Amanda Knox, an activist known for her wrongful conviction in Italy for the murder of her roommate in 2007, also appeared to have initially “liked” the post in May; her account no longer “likes” the post as of Friday. Notably, even CUNY, which previously boasted about how one of its alums had worked on Depp’s team, apologized for the email earlier this week.
Per a Buzzfeed report from May, other high-profile celebrities who “liked” the post and don’t seem to have unliked it include Vanessa “people are gonna die [shrug]” Hudgens, alleged serial abuser Ryan Adams, director Taika Waititi, Jennifer Aniston, Gemma Chan, Henry Golding, Zoe Saldana, Halle Bailey, Naomi Campbell, Dominic Fike, Heard’s co-star Jason Momoa, and more. And before that, stars like Courtney Love and Kate Moss very publicly shared supportive stories or messages about how Depp hadn’t abused them or had actively been kind to them—thus proving he couldn’t have hurt Heard, because everyone knows domestic abusers have also abused every woman they’ve ever encountered. Famous men like Depp’s pal Paul Bettany—who texted with Depp about “burning Amber” and “fucking her corpse”—and Fantastic Beasts director David Yates have also called Depp a stand-up guy and said they’ve never seen him hit a woman, so, surely, that must not have happened.

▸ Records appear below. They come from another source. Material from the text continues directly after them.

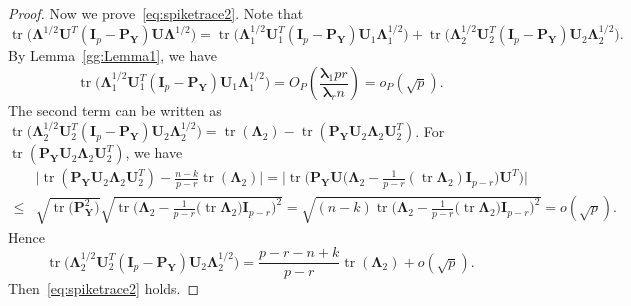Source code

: \documentclass[12pt]{article} %
\DeclareMathOperator{\mytr}{tr}
\newcommand{\bP}{\mathbf{P}}
\newcommand{\bY}{\mathbf{Y}}
\newcommand{\bI}{\mathbf{I}}
\newcommand{\bU}{\mathbf{U}}
\newcommand{\bfsym}[1]{\ensuremath{\boldsymbol{#1}}}
\def\blambda {\bfsym {\lambda}}
\def\bLambda {\bfsym {\Lambda}}
\theoremstyle{definition}
\begin{document}
\begin{appendices}
\begin{proof}
    Now we prove~\eqref{eq:spiketrace2}. Note that
    $$
\mytr\big(\bLambda^{1/2} \bU^T (\bI_p-\bP_{\bY})\bU \bLambda^{1/2}\big)
=
\mytr\big(\bLambda_1^{1/2} \bU_1^T (\bI_p-\bP_{\bY})\bU_1 \bLambda_1^{1/2}\big)
+
\mytr\big(\bLambda_2^{1/2} \bU_2^T (\bI_p-\bP_{\bY})\bU_2 \bLambda_2^{1/2}\big).
    $$
    By Lemma~\ref{gg:Lemma1}, we have 
    $$\mytr\big(\bLambda_1^{1/2} \bU_1^T (\bI_p-\bP_{\bY})\bU_1 \bLambda_1^{1/2}\big)=O_P(\frac{\blambda_1 p r}{\blambda_r n})=o_P(\sqrt{p}).$$
    The second term can be written as
    $
    \mytr\big(\bLambda_2^{1/2} \bU_2^T (\bI_p-\bP_{\bY})\bU_2 \bLambda_2^{1/2}\big)
    =
    \mytr(\bLambda_2)-\mytr(\bP_{\bY}\bU_2\bLambda_2 \bU_2^T)
    $.
    For $\mytr(\bP_{\bY}\bU_2\bLambda_2 \bU_2^T)$, we have
    $$
    \begin{aligned}
        &
        \big|
    \mytr(\bP_{\bY}\bU_2\bLambda_2 \bU_2^T)
    -\frac{n-k}{p-r}\mytr(\bLambda_2)
    \big|
    =
    \Big|
        \mytr\Big(\bP_{\bY} \bU \big(\bLambda_2-\frac{1}{p-r} (\mytr \bLambda_2) \bI_{p-r} \big) \bU^T\Big)
    \Big|
        \\
        \leq &
        \sqrt{\mytr \big(\bP_{\bY}^2\big)}
        \sqrt{\mytr \Big(\bLambda_2-\frac{1}{p-r}\big(\mytr \bLambda_2\big) \bI_{p-r}\Big)^2}
        =\sqrt{(n-k)\mytr \Big(\bLambda_2-\frac{1}{p-r}\big(\mytr \bLambda_2\big) \bI_{p-r}\Big)^2}
        =o(\sqrt{p}).
    \end{aligned}
    $$
    Hence 
    $$
    \mytr\big(\bLambda_2^{1/2} \bU_2^T (\bI_p-\bP_{\bY})\bU_2 \bLambda_2^{1/2}\big)
    =
    \frac{p-r-n+k}{p-r}\mytr(\bLambda_2)+o(\sqrt{p}).
    $$
    Then~\eqref{eq:spiketrace2} holds.
\end{proof}


\end{appendices}
\end{document}
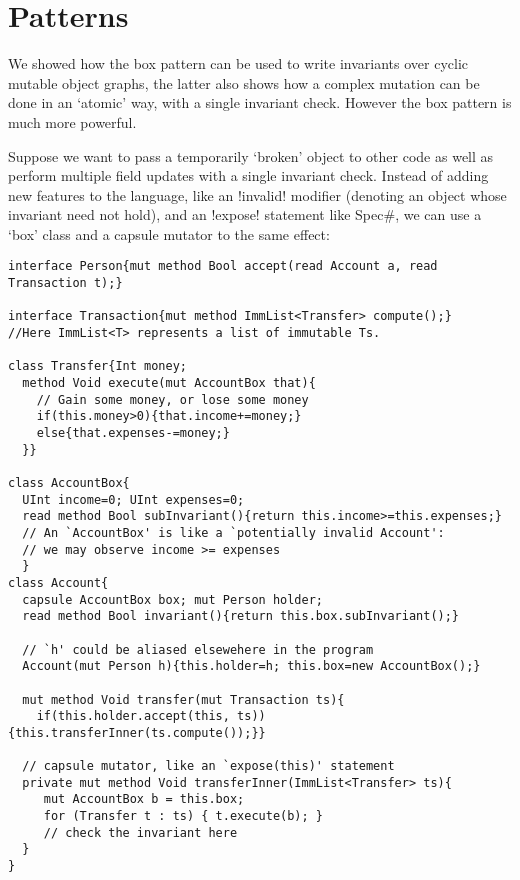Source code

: \section{Patterns}
\label{s:patterns}


We showed how the box pattern can be used to write invariants over cyclic mutable object graphs, the latter also shows how a complex mutation can be done in an `atomic' way, with a single invariant check. However the box pattern is much more powerful.

 Suppose we want to pass a temporarily `broken' object to other code as well as perform multiple field updates with a single invariant check. 
Instead of adding new features to the language, like an \Q!invalid! modifier (denoting an object whose invariant need not hold), and an \Q!expose! statement like Spec\#, we can use a `box' class and a capsule mutator to the same effect:
\begin{lstlisting}
interface Person{mut method Bool accept(read Account a, read Transaction t);}

interface Transaction{mut method ImmList<Transfer> compute();}
//Here ImmList<T> represents a list of immutable Ts.

class Transfer{Int money;
  method Void execute(mut AccountBox that){
    // Gain some money, or lose some money
    if(this.money>0){that.income+=money;}
    else{that.expenses-=money;}
  }}

class AccountBox{
  UInt income=0; UInt expenses=0;
  read method Bool subInvariant(){return this.income>=this.expenses;}
  // An `AccountBox' is like a `potentially invalid Account':
  // we may observe income >= expenses
  }
class Account{
  capsule AccountBox box; mut Person holder;
  read method Bool invariant(){return this.box.subInvariant();}

  // `h' could be aliased elsewehere in the program    
  Account(mut Person h){this.holder=h; this.box=new AccountBox();}

  mut method Void transfer(mut Transaction ts){
    if(this.holder.accept(this, ts)){this.transferInner(ts.compute());}}

  // capsule mutator, like an `expose(this)' statement
  private mut method Void transferInner(ImmList<Transfer> ts){
     mut AccountBox b = this.box;
     for (Transfer t : ts) { t.execute(b); }
     // check the invariant here
  }
}
\end{lstlisting}
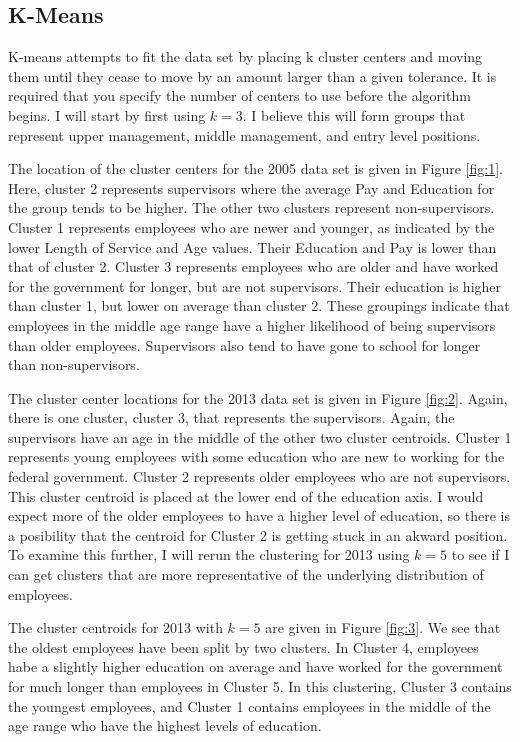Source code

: \documentclass{article}
\begin{document}
    \subsection{K-Means}
    K-means attempts to fit the data set by placing k cluster centers and moving them until they cease to move by an amount larger than a given tolerance. It is required that you specify the number of centers to use before the algorithm begins. I will start by first using $k = 3$. I believe this will form groups that represent upper management, middle management, and entry level positions.
    \par
    The location of the cluster centers for the 2005 data set is given in Figure \ref{fig:1}. Here, cluster 2 represents supervisors where the average Pay and Education for the group tends to be higher. The other two clusters represent non-supervisors. Cluster 1 represents employees who are newer and younger, as indicated by the lower Length of Service and Age values. Their Education and Pay is lower than that of cluster 2. Cluster 3 represents employees who are older and have worked for the government for longer, but are not supervisors. Their education is higher than cluster 1, but lower on average than cluster 2. These groupings indicate that employees in the middle age range have a higher likelihood of being supervisors than older employees. Supervisors also tend to have gone to school for longer than non-supervisors.
    \par
    The cluster center locations for the 2013 data set is given in Figure \ref{fig:2}. Again, there is one cluster, cluster 3, that represents the supervisors. Again, the supervisors have an age in the middle of the other two cluster centroids. Cluster 1 represents young employees with some education who are new to working for the federal government. Cluster 2 represents older employees who are not supervisors. This cluster centroid is placed at the lower end of the education axis. I would expect more of the older employees to have a higher level of education, so there is a posibility that the centroid for Cluster 2 is getting stuck in an akward position. To examine this further, I will rerun the clustering for 2013 using $k = 5$ to see if I can get clusters that are more representative of the underlying distribution of employees.
    \par
    The cluster centroids for 2013 with $k = 5$ are given in Figure \ref{fig:3}. We see that the oldest employees have been split by two clusters. In Cluster 4, employees habe a slightly higher education on average and have worked for the government for much longer than employees in Cluster 5. In this clustering, Cluster 3 contains the youngest employees, and Cluster 1 contains employees in the middle of the age range who have the highest levels of education.
\end{document}
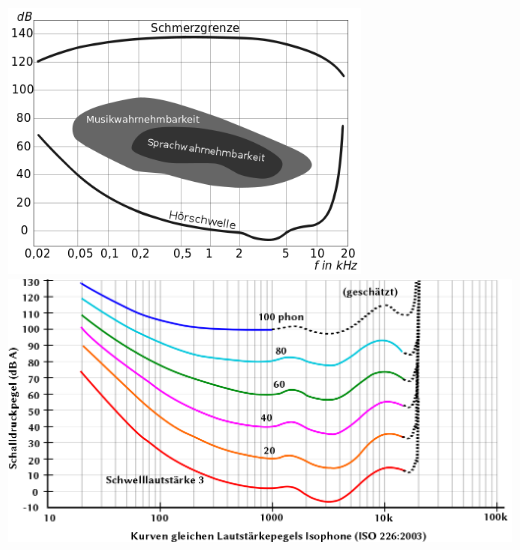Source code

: \documentclass[german,color,6pt]{latex4ei/latex4ei_sheet}
\begin{document}
\begin{sectionbox}
\begin{center}
	\includegraphics[width=0.7\textwidth]{Hoerflaeche}
	\includegraphics[width=\textwidth]{kurve_gleicher_lautstaerke}
\end{center}


\end{sectionbox}
\end{document}
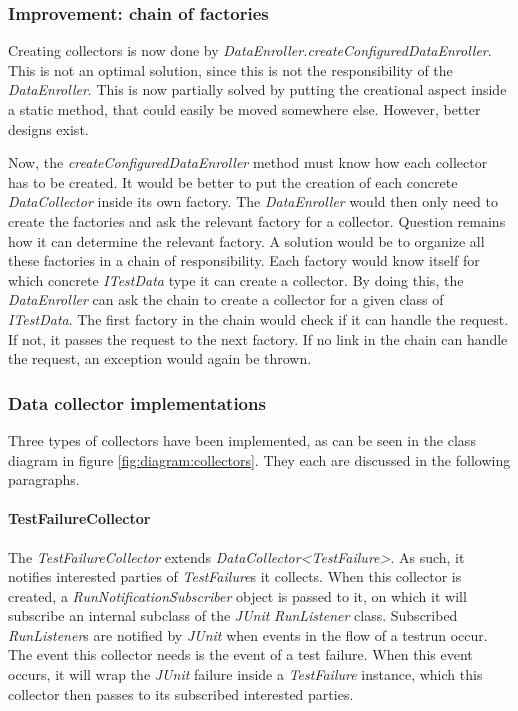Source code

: \documentclass[i2]{oss}
\newcommand{\class}[1]{\emph{#1}}
\newcommand{\method}[1]{\emph{#1}}
\newcommand{\junit}{\emph{JUnit }}
\begin{document}
\subsubsection{Improvement: chain of factories}

Creating collectors is now done by \class{DataEnroller.createConfiguredDataEnroller}.
This is not an optimal solution, since this is not the responsibility of the \class{DataEnroller}.
This is now partially solved by putting the creational aspect inside a static method, that could easily be moved somewhere else.
However, better designs exist.

Now, the \method{createConfiguredDataEnroller} method must know how each collector has to be created.
It would be better to put the creation of each concrete \class{DataCollector} inside its own factory.
The \class{DataEnroller} would then only need to create the factories and ask the relevant factory for a collector.
Question remains how it can determine the relevant factory.
A solution would be to organize all these factories in a chain of responsibility.
Each factory would know itself for which concrete \class{ITestData} type it can create a collector.
By doing this, the \class{DataEnroller} can ask the chain to create a collector for a given class of \class{ITestData}.
The first factory in the chain would check if it can handle the request.
If not, it passes the request to the next factory.
If no link in the chain can handle the request, an exception would again be thrown.

\subsubsection{Data collector implementations}

Three types of collectors have been implemented, as can be seen in the class diagram in figure \ref{fig:diagram:collectors}.
They each are discussed in the following paragraphs.

\paragraph{TestFailureCollector} 
\hfill

The \class{TestFailureCollector} extends \class{DataCollector<TestFailure>}.
As such, it notifies interested parties of \class{TestFailure}s it collects.
When this collector is created, a \class{RunNotificationSubscriber} object is passed to it, on which it will subscribe an internal subclass of the \junit \class{RunListener} class.
Subscribed \class{RunListener}s are notified by \junit when events in the flow of a testrun occur.
The event this collector needs is the event of a test failure.
When this event occurs, it will wrap the \junit failure inside a \class{TestFailure} instance, which this collector then passes to its subscribed interested parties.
\end{document}
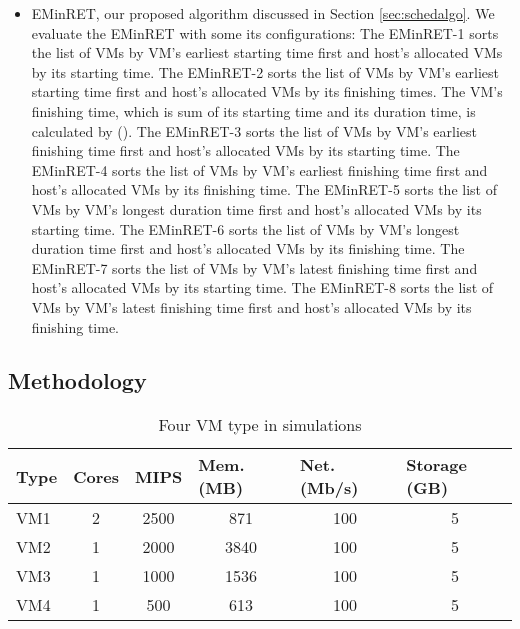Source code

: \begin{itemize}
\item
EMinRET, our proposed algorithm discussed in Section \ref{sec:schedalgo}. We evaluate the EMinRET with some its configurations:
 The EMinRET-1 sorts the list of VMs by VM's earliest starting time first and host's allocated VMs by its starting time.
 The EMinRET-2 sorts the list of VMs by VM's earliest starting time first and host's allocated VMs by its finishing times.
 The VM's finishing time, which is sum of its starting time and its duration time, is calculated by ().
 The EMinRET-3 sorts the list of VMs by VM's earliest finishing time first and host's allocated VMs by its starting time.
 The EMinRET-4 sorts the list of VMs by VM's earliest finishing time first and host's allocated VMs by its finishing time.
 The EMinRET-5 sorts the list of VMs by VM's longest duration time first and host's allocated VMs by its starting time.
 The EMinRET-6 sorts the list of VMs by VM's longest duration time first and host's allocated VMs by its finishing time.
 The EMinRET-7 sorts the list of VMs by VM's latest finishing time first and host's allocated VMs by its starting time.
 The EMinRET-8 sorts the list of VMs by VM's latest finishing time first and host's allocated VMs by its finishing time.


\end{itemize}

\subsection{Methodology}

\begin{table}[htp]
\caption{Four VM type in simulations}
\label{tab:vmtype}
\centering

\begin{tabular}{|l|c|c|c|c|c|}
\hline
Type                    & \multicolumn{1}{l|}{Cores} & \multicolumn{1}{l|}{MIPS} & \multicolumn{1}{l|}{Mem. (MB)} & \multicolumn{1}{l|}{Net. (Mb/s)} & \multicolumn{1}{l|}{Storage (GB)} \\ \hline
VM1                     & 2                              & 2500                     & 871                             & 100                             & 5                             \\
VM2	 					& 1                              & 2000                     & 3840                            & 100                             & 5                             \\
VM3                     & 1                              & 1000                     & 1536                            & 100                             & 5                             \\
VM4                     & 1                              & 500                       & 613                             & 100                             & 5                             \\ \hline
\end{tabular}
\end{table}
 
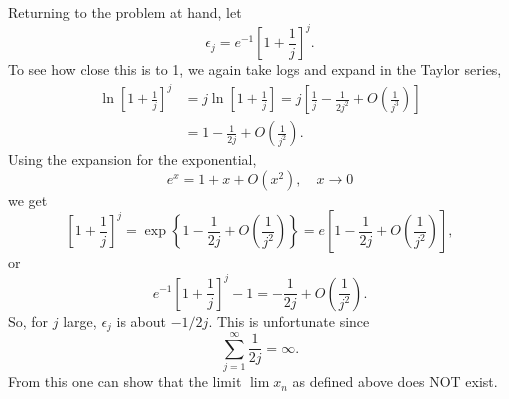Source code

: \documentclass{stml-l}
\theoremstyle{definition}
\numberwithin{equation}{chapter}
\numberwithin{figure}{chapter}
\numberwithin{figure}{section}
\begin{document}
Returning to the problem at hand, let
\begin{equation*}
\epsilon_{j}=e^{-1}\left[1+\frac{1}{j}\right]^{j}.
\end{equation*}
To see how close this is to 1, we again take logs and expand in the Taylor series,
\begin{align*}
\ln\left[1+\frac{1}{j}\right]^{j}&=j\ln\left[1+\frac{1}{j}\right]=j\left[\frac{1}{j}-\frac{1}{2j^{2}}+O\left(\frac{1}{j^{3}}\right)\right]\\
&=1-\frac{1}{2j}+O\left(\frac{1}{j^{2}}\right).
\end{align*}
Using the expansion for the exponential,
\begin{equation*}
e^{x}=1+x+O(x^{2}),\quad x\rightarrow 0
\end{equation*}
we get
\begin{equation*}
\left[1+\frac{1}{j}\right]^{j}=\exp\left\{1-\frac{1}{2j}+O\left(\frac{1}{j^{2}}\right)\right\}=e\left[1-\frac{1}{2j}+O\left(\frac{1}{j^{2}}\right)\right],
\end{equation*}
or
\begin{equation*}
e^{-1}\left[1+\frac{1}{j}\right]^{j}-1=-\frac{1}{2j}+O\left(\frac{1}{j^{2}}\right).
\end{equation*}
So, for $j$ large, $\epsilon_{j}$ is about $-1/2j$. This is unfortunate since
\begin{equation*}
\sum\limits_{j=1}^{\infty}\frac{1}{2j}=\infty.
\end{equation*}
From this one can show that the limit $\lim x_{n}$ as defined above
does NOT exist.
\end{document}

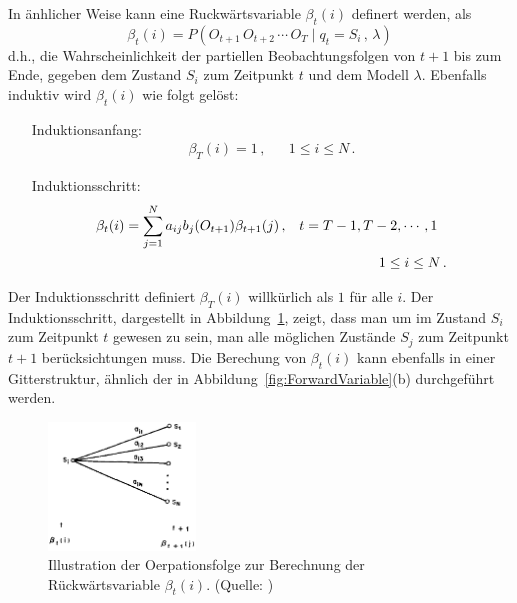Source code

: \newline
In \"anhlicher Weise kann eine R\:uckw\"artsvariable $\beta_t(i)$ definert werden, als
\begin{equation}
\beta_t(i) = P ( O_{t+1} \, O_{t+2} \, \cdots \, O_T \mid q_t = S_i \, , \, \lambda)
\end{equation}
d.h., die Wahrscheinlichkeit der partiellen Beobachtungsfolgen von $t + 1$ bis zum Ende, gegeben dem Zustand $S_i$ zum Zeitpunkt $t$ und dem Modell $\lambda$.
\newline
Ebenfalls induktiv wird $\beta_t(i)$ wie folgt gel\"ost:
\begin{itemize}
\item[Induktionsanfang:]
\begin{align}
 \beta_T(i) = 1 \, , & & 1 \leq i \leq N \, .
\end{align}
\item[Induktionsschritt:]
\begin{align}
\beta_t(i) = \sum_{j = 1}^{N} a_{ij} b_{j} (O_{t + 1}) \beta_{t + 1} (j) \, , & & t = T - 1, T - 2, \cdots , 1 \, \, \, \,  \notag \\
& & 1 \leq i \leq N \, .
\end{align}
\end{itemize}
Der Induktionsschritt definiert $ \beta_T(i)$ willk\"urlich als $1$ f\"ur alle $i$. Der Induktionsschritt, dargestellt in Abbildung~\ref{fig:BackwardVariable}, zeigt, dass man um im Zustand $S_i$ zum Zeitpunkt $t$ gewesen zu sein, man alle m\"oglichen Zust\"ande $S_j$ zum Zeitpunkt $t + 1$ ber\"ucksichtungen muss.
\newline
Die Berechung von $\beta_t(i)$ kann ebenfalls in einer Gitterstruktur, \"ahnlich der in Abbildung~\ref{fig:ForwardVariable}(b) durchgef\"uhrt werden.
\begin{figure}[htb]
\centering
\includegraphics[width=0.35\textwidth]{img/markov/backward_variable.png}
\caption[Illustration der Oerpationsfolge zur Berechnung der R\"uckw\"artsvariable.]{Illustration der Oerpationsfolge zur Berechnung der R\"uckw\"artsvariable $\beta_{t}(i)$. (Quelle: )}
\label{fig:BackwardVariable}
\end{figure}

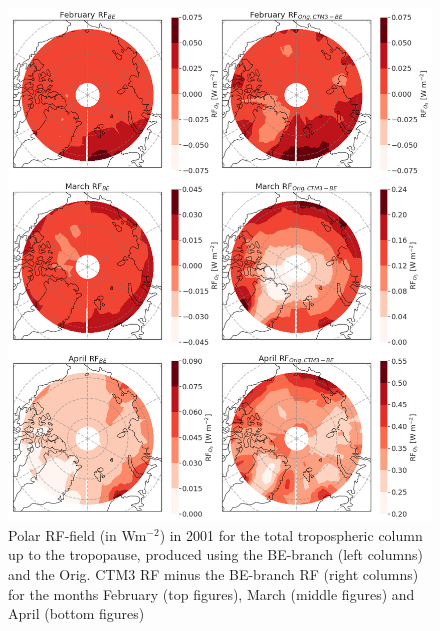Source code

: \begin{figure}[ht]
    \centering
    \includegraphics[width = \linewidth]{Chapter6_Results/images/RF/RF_USE/BEOrig_RF_polar_FebApr_2001.png}
    \caption{Polar RF-field (in Wm$^{-2}$) in 2001 for the total tropospheric column up to the tropopause, produced using the BE-branch (left columns) and the Orig. CTM3 RF minus the BE-branch RF (right columns) for the months February (top figures), March (middle figures) and April (bottom figures)}
    \label{fig:BEorig_RF_polar_FebApr_2001}
\end{figure}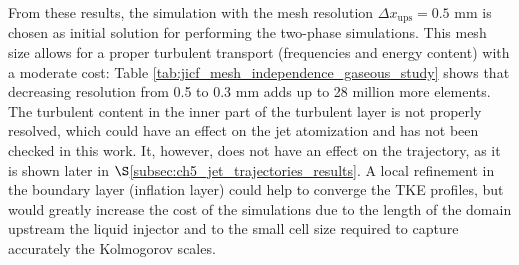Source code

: From these results, the simulation with the mesh resolution $\Delta x_\mathrm{ups} = 0.5$ mm is chosen as initial solution for performing the two-phase simulations. This mesh size allows for a proper turbulent transport (frequencies and energy content) with a moderate cost: Table \ref{tab:jicf_mesh_independence_gaseous_study} shows that decreasing resolution from 0.5 to 0.3 mm adds up to 28 million more elements. The turbulent content in the inner part of the turbulent layer is not properly resolved, which could have an effect on the jet atomization and has not been checked in this work. It, however, does not have an effect on the trajectory, as it is shown later in $\S$\ref{subsec:ch5_jet_trajectories_results}. A local refinement in the boundary layer (inflation layer) could help to converge the TKE profiles, but would greatly increase the cost of the simulations due to the length of the domain upstream the liquid injector and to the small cell size required to capture accurately the Kolmogorov scales.









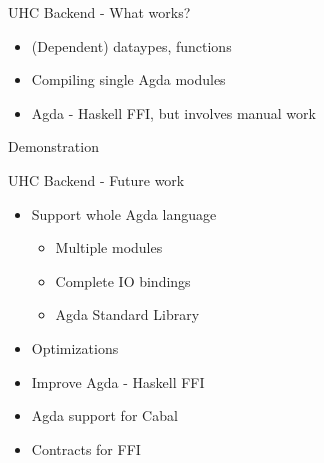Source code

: \begin{frame}{UHC Backend - What works?}
\begin{itemize}
\item (Dependent) dataypes, functions
\item Compiling single Agda modules
\item Agda - Haskell FFI, but involves manual work
\end{itemize}
\end{frame}

\begin{frame}
Demonstration
\end{frame}

\begin{frame}{UHC Backend - Future work}
\begin{itemize}
\item Support whole Agda language
  \begin{itemize}
  \item Multiple modules
  \item Complete IO bindings
  \item Agda Standard Library
  \end{itemize}
\item Optimizations
\item Improve Agda - Haskell FFI
\item Agda support for Cabal
\item Contracts for FFI
\end{itemize}
\end{frame}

Depp sued Heard for defamation over a 2018 op ed she wrote in which she identified as a victim of domestic violence, two years after publicly accusing Depp of abuse. Even prior to the unsealing of the aforementioned court documents, Heard presented extensive evidence of the abuse she says Depp had inflicted on her over the course of their relationship, from damning audio and texts to witness accounts of the toll that the alleged violence had had on her. Still, a jury ruled that Heard had defamed her ex-husband and must pay him $15 million. An anonymous male juror later went on Good Morning America and chastised Heard for her “crocodile tears,” and said Heard and Depp were “both abusive to each other.”
When the verdict came out, survivors across the country spoke up about the toll of the weeks-long, nationally televised trial, which aggressively perpetuated age-old victim-blaming myths and sexist tropes—including that if a woman reacts or responds to abuse from her partner, she’s no longer a victim but an abuser herself. The unsealed documents offer further examples of the extent to which Depp and his team relied on crude misogyny to attack Heard—but that, itself, isn’t a new revelation. There’s little excuse for anyone—including the high-profile celebrities who publicly market themselves as feminists and profit off of this marketing—to only just now realize everything that was fucked up about the trial. From a more cynical standpoint, perhaps they haven’t even changed their minds, but sense the tide is turning and that their names shouldn’t be attached to his post?
Learning and growth are important. But how many women have to be publicly retraumatized and relentlessly mocked by millions before enough is finally enough?